Hopefully no ramps, I plan on putting the sill beneath grade. Might need to make a dirt ramp or transition. 

Sent from my XT1585 using Tapatalk


----------



## JustMtnB44 (Nov 8, 2004)

I build wooden piers out of 6x6 and 4x6 PT lumber. I put a 6x6s slightly longer than the overall width of the bridge under the stringers, and then fill in the gap between the stringers with 4x6's to make a retaining wall I can fill dirt against. I use large 3/8" spike nails to hold it all together, including some through the stringers at an angle in to the pier. This ends up getting buried on one side but the side under the bridge is still exposed to air. The oldest bridge in the park that I steward that used this technique was 10 years old when replaced due to insufficient stringers (PT 4x4 with a 16' span :madman but the 6x6 footers were still solid. 

The bridge in the pictures was installed in January 2016. It is a 16' span made with doubled PT 2x10's, bolted together. We did another bridge that was 16' with doubled PT 2x12's and felt the 2x12's were a bit overkill, especially if you have to carry them 1/2 mile into the woods. Most recently we just finished another bridge that is a 20' span using 3 pairs of doubled 2x12's as stringers, it's also a bit wider and has railings because it is nearly 10' high in the center.

How high off the ground will the top of your bridge be, and how wide do you plan to make it?


----------



## Harryman (Jun 14, 2011)

I'm not a fan of wood straight on dirt, so I'd at least excavate out a footer and fill it with rubble. Gabions are pretty neat too.

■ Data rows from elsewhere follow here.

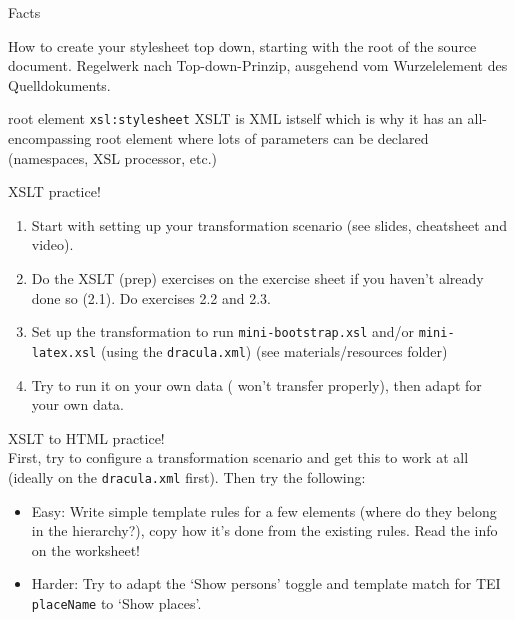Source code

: \begin{frame}[fragile]{Facts}

\begin{block}{How to create your stylesheet}
top down, starting with the root of the source document.
Regelwerk nach Top-down-Prinzip, ausgehend vom
Wurzelelement des Quelldokuments.

\end{block} 

\begin{block}{root element \texttt{xsl:stylesheet}}
XSLT is XML istself which is why it has an all-encompassing root element where lots of parameters can be declared (namespaces, XSL processor, etc.) 
\end{block}

\end{frame}




\begin{frame}[standout]
    \alert{XSLT practice!} \\
    \begin{enumerate}\small
        \item Start with setting up your transformation scenario (see slides, cheatsheet and video).
        \item Do the XSLT (prep) exercises on the exercise sheet if you haven't already done so (2.1). Do exercises 2.2 and 2.3.
        \item Set up the transformation to run \texttt{mini-bootstrap.xsl} and/or \texttt{mini-latex.xsl} (using the \texttt{dracula.xml}) (see materials/resources folder)
        \item Try to run it on your own data ( won't transfer properly), then adapt for your own data.
    \end{enumerate} 
\end{frame}


\begin{frame}[standout]
    \alert{XSLT to HTML practice!} \\
    \small
    First, try to configure a transformation scenario and get this to work at all (ideally on the \texttt{dracula.xml} first). Then try the following:
    \begin{itemize}\small
        \item \alert{Easy:} Write simple template rules for a few elements (where do they belong in the hierarchy?), copy how it's done from the existing rules. Read the info on the worksheet!
        \item \alert{Harder:} Try to adapt the `Show persons' toggle and template match for TEI \texttt{placeName} to `Show places'.
    \end{itemize} 
\end{frame}

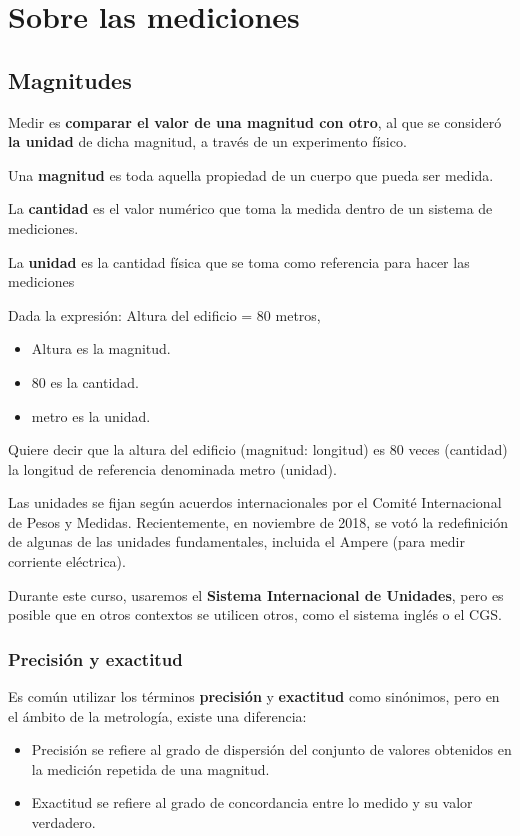 
\chapter{Sobre las mediciones}
\section{Magnitudes}
Medir es \textbf{comparar el valor de una magnitud con otro}, al que se consideró \textbf{la unidad} de dicha magnitud, a través de un experimento físico.

Una \textbf{magnitud} es toda aquella propiedad de un cuerpo que pueda ser medida.

La \textbf{cantidad} es el valor numérico que toma la medida dentro de un sistema de mediciones.

La \textbf{unidad} es la cantidad física que se toma como referencia para hacer las mediciones

\begin{ejemplo}
	Dada la expresión: Altura del edificio = 80 metros,
	\begin{itemize}
		\item Altura es la magnitud.
		\item 80 es la cantidad.
		\item metro es la unidad.
	\end{itemize}
	
	Quiere decir que la altura del edificio (magnitud: longitud) es 80 veces (cantidad) la longitud de referencia denominada metro (unidad).
\end{ejemplo}

Las unidades se fijan según acuerdos internacionales por el Comité Internacional de Pesos y Medidas. Recientemente, en noviembre de 2018, se votó la redefinición de algunas de las unidades fundamentales, incluida el Ampere (para medir corriente eléctrica).

Durante este curso, usaremos el \textbf{Sistema Internacional de Unidades}, pero es posible que en otros contextos se utilicen otros, como el sistema inglés o el CGS.
\subsection{Precisión y exactitud}
	Es común utilizar los términos \textbf{precisión} y \textbf{exactitud} como sinónimos, pero en el ámbito de la metrología, existe una diferencia:
	\begin{itemize}
		\item Precisión se refiere al grado de dispersión del conjunto de valores obtenidos en la medición repetida de una magnitud.
		\item Exactitud se refiere al grado de concordancia entre lo medido y su valor verdadero.
	\end{itemize}
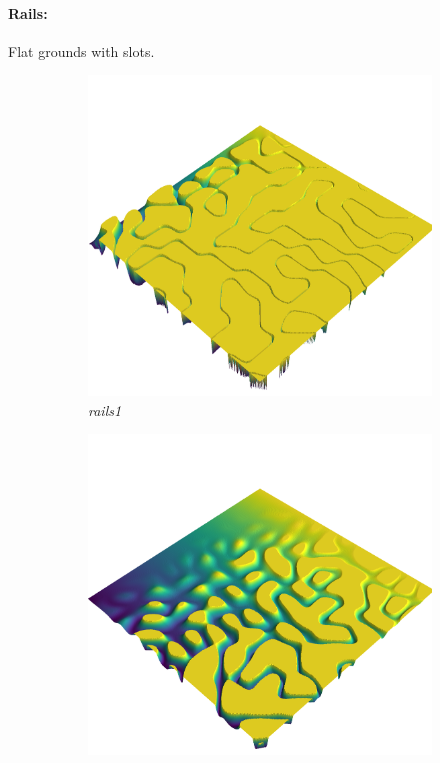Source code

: \documentclass[../document.tex]{subfiles}
\begin{document}
\paragraph{Rails:} Flat grounds with slots.
\begin{figure}[H]
    \centering
        \begin{subfigure}[b]{0.32\textwidth}
            \includegraphics[width=\textwidth]{../img/hm3d/rails1.png}
            \caption{\emph{rails1}}
        \end{subfigure}
        \begin{subfigure}[b]{0.32\linewidth}
            \includegraphics[width=\textwidth]{../img/hm3d/rails2.png}

\end{subfigure}
\end{figure}
\end{document}
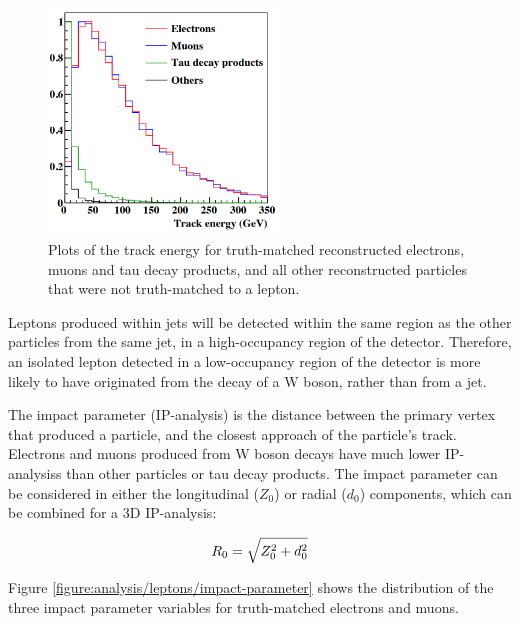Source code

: \begin{figure}[t]
	\centering
	\includegraphics[width=0.55\textwidth]{../Pictures/Analysis/track-energy.png}
	\caption{Plots of the track energy for truth-matched reconstructed electrons, muons and tau decay products, and all other reconstructed particles that were not truth-matched to a lepton.}
	\label{figure:analysis/leptons/track-energy}
\end{figure}

Leptons produced within jets will be detected within the same region as the other particles from the same jet, in a high-occupancy region of the detector. Therefore, an isolated lepton detected in a low-occupancy region of the detector is more likely to have originated from the decay of a W boson, rather than from a jet.

The impact parameter (\acrshort{IP-analysis}) is the distance between the primary vertex that produced a particle, and the closest approach of the particle's track. Electrons and muons produced from W boson decays have much lower \acrshort{IP-analysis}s than other particles or tau decay products. The impact parameter can be considered in either the longitudinal ($Z_0$) or radial ($d_0$) components, which can be combined for a 3D \acrshort{IP-analysis}:

\begin{equation}
	\centering
	R_0 = \sqrt{Z_0^2 + d_0^2}
\label{eq:impact-parameter}
\end{equation}

Figure \ref{figure:analysis/leptons/impact-parameter} shows the distribution of the three impact parameter variables for truth-matched electrons and muons.

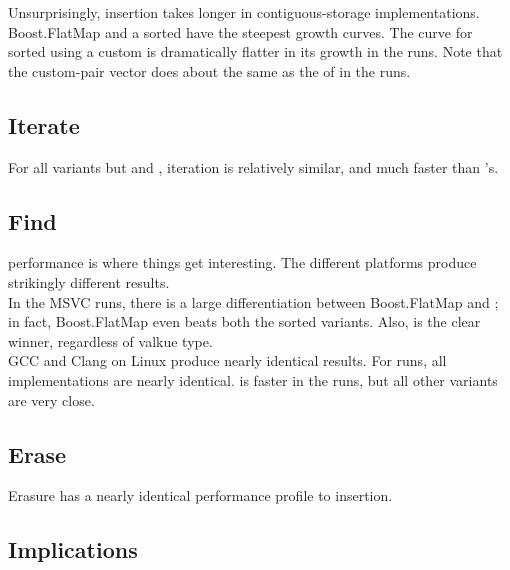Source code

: 
Unsurprisingly, insertion takes longer in contiguous-storage implementations.
Boost.FlatMap and a sorted  have the steepest
growth curves.  The curve for sorted  using a custom
 is dramatically flatter in its growth in the 
runs.  Note that the custom-pair vector does about the same as the
 of  in the  runs.

\subsection{Iterate}


For all variants but  and , iteration is
relatively similar, and much faster than 's.

\subsection{Find}


 performance is where things get interesting.  The different
platforms produce strikingly different results.\\

In the MSVC runs, there is a large differentiation between Boost.FlatMap and
; in fact, Boost.FlatMap even beats both the sorted 
variants.  Also,  is the clear winner, regardless of
valkue type.\\

GCC and Clang on Linux produce nearly identical results.  For  runs, all implementations are nearly identical.  
is faster in the  runs, but all other
variants are very close.

\subsection{Erase}


Erasure has a nearly identical performance profile to insertion.\\


\subsection{Implications}

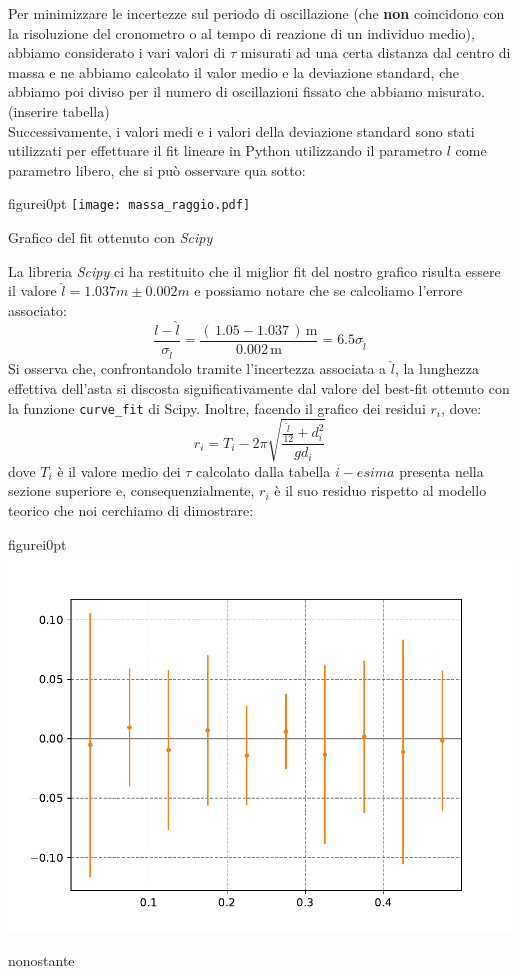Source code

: \documentclass{article}
\begin{document}
Per minimizzare le incertezze sul periodo di oscillazione (che \textbf{non} coincidono con la risoluzione del cronometro o al tempo di reazione di un individuo medio), abbiamo considerato i vari valori di $\tau$ misurati ad una certa distanza dal centro di massa e ne abbiamo calcolato il valor medio e la deviazione standard, che abbiamo poi diviso per il numero di oscillazioni fissato che abbiamo misurato. (inserire tabella) \\ 
Successivamente, i valori medi e i valori della deviazione standard sono stati utilizzati per effettuare il fit lineare in Python utilizzando il parametro $l$ come parametro libero, che si può osservare qua sotto:
\\
\begin{wrapfloat}{figure}{i}{0pt}
	\texttt{[image: massa\_raggio.pdf]}
	\caption{Grafico del fit ottenuto con \textit{Scipy}}
\end{wrapfloat}
La libreria \textit{Scipy} ci ha restituito che il miglior fit del nostro grafico risulta essere il valore $\hat{l} = 1.037 m \pm 0.002 m$ e possiamo notare che se calcoliamo l'errore associato:
$$
	\frac{l - \hat{l}}{\sigma_{\hat{l}}} = \frac{(\, 1.05 - 1.037 \, ) \, \text{m}}{0.002 \, \text{m}} = 6.5 \sigma_{\hat{l}}
$$
Si osserva che, confrontandolo tramite l'incertezza associata a $\hat{l}$, la lunghezza effettiva dell'asta si discosta significativamente dal valore del best-fit ottenuto con la funzione \texttt{curve\_fit} di Scipy. Inoltre, facendo il grafico dei residui $r_i$, dove:
\begin{equation}
	r_i = T_i - 2\pi\sqrt{\frac{\frac{\hat{l}}{12} + d_i^2}{gd_i}}
\end{equation}
dove $T_i$ è il valore medio dei $\tau$ calcolato dalla tabella $i-esima$ presenta nella sezione superiore e, consequenzialmente, $r_i$ è il suo residuo rispetto al modello teorico che noi cerchiamo di dimostrare: \\
\begin{wrapfloat}{figure}{i}{0pt}
	\includegraphics[scale=0.30]{grafico_residui.pdf}
\end{wrapfloat} 
nonostante 
\end{document}
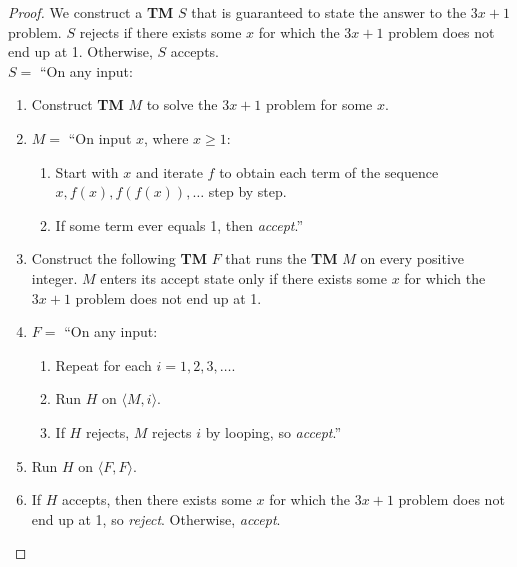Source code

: \documentclass[11pt]{article}
\begin{document}
\begin{proof}
We construct a \textbf{TM} $S$ that is guaranteed to state the answer to the $3x + 1$ problem. $S$ rejects if there exists some $x$ for which the $3x + 1$ problem does not end up at 1. Otherwise, $S$ accepts. \\

$S =$ \textquotedblleft On any input:
\begin{enumerate}
\item Construct \textbf{TM} $M$ to solve the $3x + 1$ problem for some $x$. 
\item $M =$ \textquotedblleft On input $x$, where $x \geq 1$:
\begin{enumerate}[1.]
\item Start with $x$ and iterate $f$ to obtain each term of the sequence  $x, f(x), f(f(x)),\dots$ step by step.
\item If some term ever equals 1, then \textit{accept}.\textquotedblright
\end{enumerate}
\item Construct the following \textbf{TM} $F$ that runs the \textbf{TM} $M$ on every positive integer. $M$ enters its accept state only if there exists some $x$ for which the $3x + 1$ problem does not end up at 1.
\item $F =$ \textquotedblleft On any input:
\begin{enumerate}[1.]
\item Repeat for each $i = 1,2,3,\dots$.
\item \hspace*{0.5cm} Run $H$ on $\langle M, i \rangle$.
\item \hspace*{0.5cm} If $H$ rejects, $M$ rejects $i$ by looping, so \textit{accept}.\textquotedblright
\end{enumerate}
\item Run $H$ on $\langle F, F \rangle$.
\item If $H$ accepts, then there exists some $x$ for which the $3x + 1$ problem does not end up at 1, so \textit{reject}. Otherwise, \textit{accept}.
\end{enumerate}
\end{proof}
\end{document}
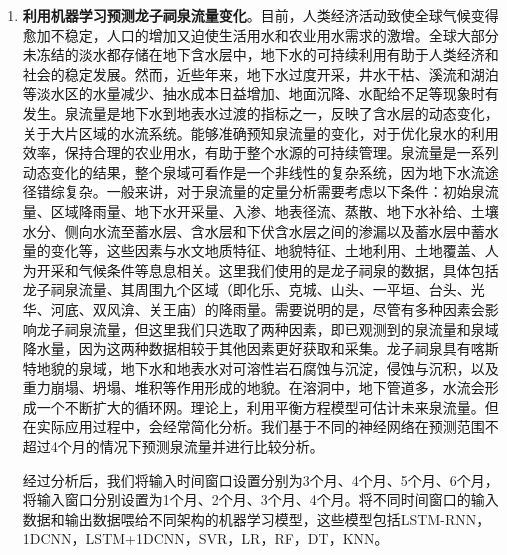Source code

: \begin{enumerate}
    \item \textbf{利用机器学习预测龙子祠泉流量变化}。目前，人类经济活动致使全球气候变得愈加不稳定，人口的增加又迫使生活用水和农业用水需求的激增。全球大部分未冻结的淡水都存储在地下含水层中，地下水的可持续利用有助于人类经济和社会的稳定发展。然而，近些年来，地下水过度开采，井水干枯、溪流和湖泊等淡水区的水量减少、抽水成本日益增加、地面沉降、水配给不足等现象时有发生。泉流量是地下水到地表水过渡的指标之一，反映了含水层的动态变化，关于大片区域的水流系统。能够准确预知泉流量的变化，对于优化泉水的利用效率，保持合理的农业用水，有助于整个水源的可持续管理。泉流量是一系列动态变化的结果，整个泉域可看作是一个非线性的复杂系统，因为地下水流途径错综复杂。一般来讲，对于泉流量的定量分析需要考虑以下条件：初始泉流量、区域降雨量、地下水开采量、入渗、地表径流、蒸散、地下水补给、土壤水分、侧向水流至蓄水层、含水层和下伏含水层之间的渗漏以及蓄水层中蓄水量的变化等，这些因素与水文地质特征、地貌特征、土地利用、土地覆盖、人为开采和气候条件等息息相关。这里我们使用的是龙子祠泉的数据，具体包括龙子祠泉流量、其周围九个区域（即化乐、克城、山头、一平垣、台头、光华、河底、双风渰、关王庙）的降雨量。需要说明的是，尽管有多种因素会影响龙子祠泉流量，但这里我们只选取了两种因素，即已观测到的泉流量和泉域降水量，因为这两种数据相较于其他因素更好获取和采集。龙子祠泉具有喀斯特地貌的泉域，地下水和地表水对可溶性岩石腐蚀与沉淀，侵蚀与沉积，以及重力崩塌、坍塌、堆积等作用形成的地貌。在溶洞中，地下管道多，水流会形成一个不断扩大的循环网。理论上，利用平衡方程模型可估计未来泉流量。但在实际应用过程中，会经常简化分析。我们基于不同的神经网络在预测范围不超过4个月的情况下预测泉流量并进行比较分析。
    
    经过分析后，我们将输入时间窗口设置分别为3个月、4个月、5个月、6个月，将输入窗口分别设置为1个月、2个月、3个月、4个月。将不同时间窗口的输入数据和输出数据喂给不同架构的机器学习模型，这些模型包括LSTM-RNN，1DCNN，LSTM+1DCNN，SVR，LR，RF，DT，KNN。


\end{enumerate}

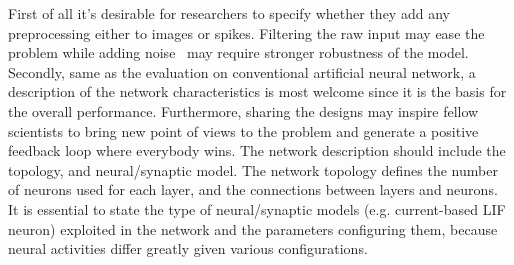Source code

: First of all it's desirable for researchers to specify whether they add any preprocessing either to images or spikes.
Filtering the raw input may ease the problem while adding noise~\citep{best-practice-nn-img} may require stronger robustness of the model.
Secondly, same as the evaluation on conventional artificial neural network, a description of the network characteristics is most welcome since it is the basis for the overall performance.
Furthermore, sharing the designs may inspire fellow scientists to bring new point of views to the problem and generate a positive feedback loop where everybody wins.
The network description should include the topology, and neural/synaptic model.
The network topology defines the number of neurons used for each layer, and the connections between layers and neurons.
It is essential to state the type of neural/synaptic models (e.g. current-based LIF neuron) exploited in the network and the parameters configuring them, because neural activities differ greatly given various configurations.
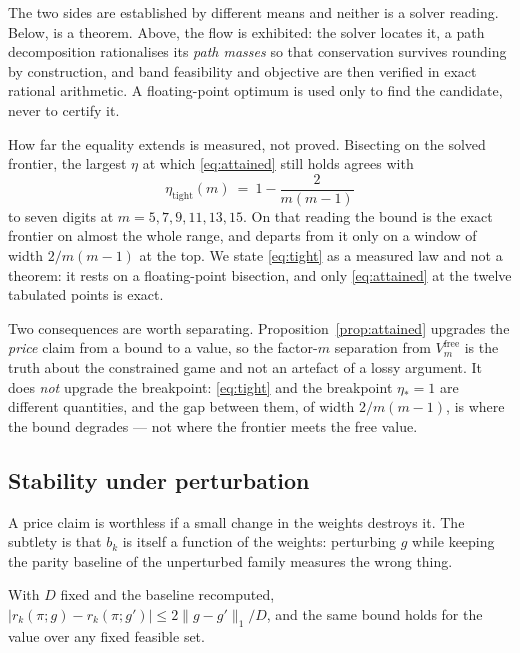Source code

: The two sides are established by different means and neither is a solver reading. Below,
 is a theorem. Above, the flow is exhibited: the solver
locates it, a path decomposition rationalises its \emph{path masses} so that conservation
survives rounding by construction, and band feasibility and objective are then verified in
exact rational arithmetic. A floating-point optimum is used only to find the candidate,
never to certify it.

How far the equality extends is measured, not proved. Bisecting on the solved frontier, the
largest $\eta$ at which \eqref{eq:attained} still holds agrees with
\begin{equation}
\eta_{\mathrm{tight}}(m)\ =\ 1-\frac{2}{m(m-1)}
\label{eq:tight}
\end{equation}
to seven digits at $m=5,7,9,11,13,15$. On that reading the bound is the exact frontier on
almost the whole range, and departs from it only on a window of width $2/m(m-1)$ at the top.
We state \eqref{eq:tight} as a measured law and not a theorem: it rests on a
floating-point bisection, and only \eqref{eq:attained} at the twelve tabulated points is
exact.

Two consequences are worth separating. Proposition~\ref{prop:attained} upgrades the
\emph{price} claim from a bound to a value, so the factor-$m$ separation from
$V^{\mathrm{free}}_{m}$ is the truth about the constrained game and not an artefact of a
lossy argument. It does \emph{not} upgrade the breakpoint: \eqref{eq:tight} and the
breakpoint $\eta_{*}=1$ are different quantities, and the gap between them, of width
$2/m(m-1)$, is where the bound degrades --- not where the frontier meets the free value.

\subsection{Stability under perturbation}

A price claim is worthless if a small change in the weights destroys it. The subtlety is
that $b_{k}$ is itself a function of the weights: perturbing $g$ while keeping the parity
baseline of the unperturbed family measures the wrong thing.

\begin{theorem}[Stability]
\label{thm:stab}
With $D$ fixed and the baseline recomputed,
$\bigl|r_{k}(\pi;g)-r_{k}(\pi;g')\bigr|\le 2\|g-g'\|_{1}/D$, and the same bound holds for the
value over any fixed feasible set.
\end{theorem}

We just built a bridge that had higher parameters than yours, we poured concrete footers. It was just off the road though, so it didn't require hauling stuff into the boonies.




__ https://www.facebook.com/video.php?v=1040271869465298


----------



## Clayncedar (Aug 25, 2016)

JustMtnB44 said:


> I build wooden piers out of 6x6 and 4x6 PT lumber. I put a 6x6s slightly longer than the overall width of the bridge under the stringers, and then fill in the gap between the stringers with 4x6's to make a retaining wall I can fill dirt against. I use large 3/8" spike nails to hold it all together, including some through the stringers at an angle in to the pier. This ends up getting buried on one side but the side under the bridge is still exposed to air. The oldest bridge in the park that I steward that used this technique was 10 years old when replaced due to insufficient stringers (PT 4x4 with a 16' span :madman but the 6x6 footers were still solid.
> 
> The bridge in the pictures was installed in January 2016. It is a 16' span made with doubled PT 2x10's, bolted together. We did another bridge that was 16' with doubled PT 2x12's and felt the 2x12's were a bit overkill, especially if you have to carry them 1/2 mile into the woods. Most recently we just finished another bridge that is a 20' span using 3 pairs of doubled 2x12's as stringers, it's also a bit wider and has railings because it is nearly 10' high in the center.
> 
> How high off the ground will the top of your bridge be, and how wide do you plan to make it?


I'm impressed . . . ?


----------



## radair (Dec 19, 2002)

6x6 on the ground perpendicular to the stringers works fine. Cap the ends of the bridge with a 2x10 rim so that the endgrain of your stringers are covered and you have something to backfill against. There's no good reason to use anything bigger than 2x stock for this.


----------



## old_MTBer (Feb 16, 2014)

Here is a link to a set of bridge plans that were designed by an engineer. They were on the IMBA web site years ago when it actually had helpful information.
https://www.dropbox.com/s/q8cie82w3pshqxm/trailbridgedetails.pdf?dl=0

Be aware that most 2X lumber is not rated for ground contact. Most 4x4, 4x6, and 6x6 is rated for ground contact. It is a matter of how deep into the wood the preservative penetrates. However, if cut the exposed ends of the ground contact rated wood should be retreated. Wood preservatives are available at most lumber yards, home centers, and on line.


----------



## Wildfire (Feb 4, 2004)

radair said:


> 6x6 on the ground perpendicular to the stringers works fine. Cap the ends of the bridge with a 2x10 rim so that the endgrain of your stringers are covered and you have something to backfill against. There's no good reason to use anything bigger than 2x stock for this.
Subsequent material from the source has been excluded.